Investing in public awareness and information: Ignorance perpetuates silence and affects the reporting of cases. With COVID-19, states have particularly adopted creative measures of ensuring that information on the pandemic reaches all people in their borders, in languages they understand, and by use of all available offline and online platforms.
When the general public are informed, we see significant collective responsibilities in supporting the noble cause, as well as a cadre of concerned persons.
Had states invested in distribution of radios, bought airtime, and printed media space for education of masses against sexual violence, perhaps we could have moved closure to eliminate sexual violence by now.
Supporting front-liners: No one is immune to sexual violence including first responders.
If we had treated SVC as an existential threat, the world would have actively listened to the concerns of front liners and first responders.
The shocking photos of health workers from countries including Italy, as well as security operatives testing positive to COVID-19 while on the line of duty, reminded the world of the often-ignored recommendation on physical, psychological, and financial support front-liners.
In the context of CRSV, the front-liners often grapple with vicarious trauma, while other human rights defenders and organisations struggle to breathe from suffocation from state organs.

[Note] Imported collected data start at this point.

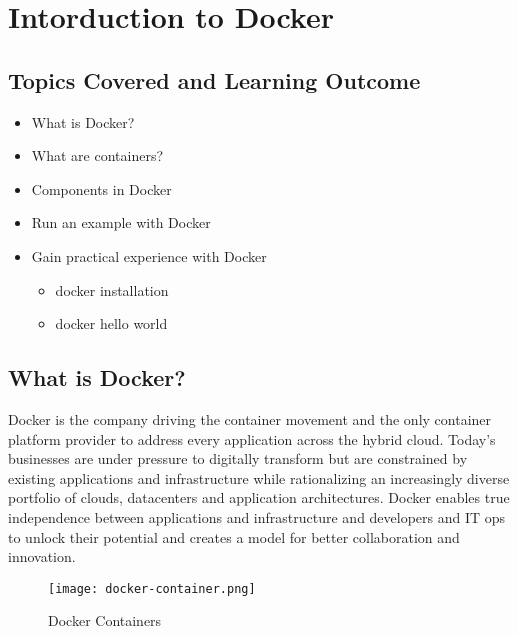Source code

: 
\FILENAME

\section{Intorduction to Docker}
\label{Docker}


\subsection{Topics Covered and Learning Outcome}

\begin{itemize}

\item What is Docker?
\item What are containers?
\item Components in Docker
\item Run an example with Docker
\item Gain practical experience with Docker

  \begin{itemize}
  \item docker installation
  \item docker hello world
  \end{itemize}

\end{itemize}

\subsection{What is Docker?}

Docker is the company driving the container movement and the only
container platform provider to address every application across the
hybrid cloud. Today's businesses are under pressure to digitally
transform but are constrained by existing applications and
infrastructure while rationalizing an increasingly diverse portfolio of
clouds, datacenters and application architectures. Docker enables true
independence between applications and infrastructure and developers and
IT ops to unlock their potential and creates a model for better
collaboration and innovation.

\begin{figure}[htbp]
\centering
\texttt{[image: docker-container.png]}
\caption{Docker Containers}
\end{figure}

Financing prevention and response initiatives: Addressing SVC requires a dramatic increase in budget for research, and to support direct service provision to survivors as well as support to the justice institutions to effectively respond to reported cases.
Uganda could do more in financing the Ministry of Gender, Labour and Social Development, which is mandated to address all issues related to gender.
Engaging the Private Sector: Whereas the private sector at times supports conflicts, their potential role in the support of victims/survivors of SVC is amply demonstrated by the billions of shillings injected by the private sector in the fight against COVID-19.
May this day remind state and non-state actors to work closely with the private sector, and also make a wish to that day when double-cabin cars, ambulances, and food items are donated to support service provision to victims/survivors of conflict-related sexual violence.
Bold Political Leadership: From communities through to national, regional, and international fora, COVID-19 has drawn unprecedented political commitment.
In April 2019, the UN Security Council reiterated, through Resolution 2467, the need for complete cessation by all parties to armed conflict, and with additional demand for time-bound commitments to ending sexual violence.
In March 2020, the UN General-Secretary appealed to warring parties globally to ‘lay down their weapons’ in support of the battle against COVID-19.
As actors relentlessly supporting global appeals to end sexual violence in war, its time international dignitaries renewed their commitment to ending the armed conflicts that are major breeding grounds for sexual violence in conflict.
Let us learn from the response to COVID-19: Wouldn’t it be a game-changer if heads of state the world over were to have periodic televised sessions on the elimination of all forms of violence – including sexual violence in conflict?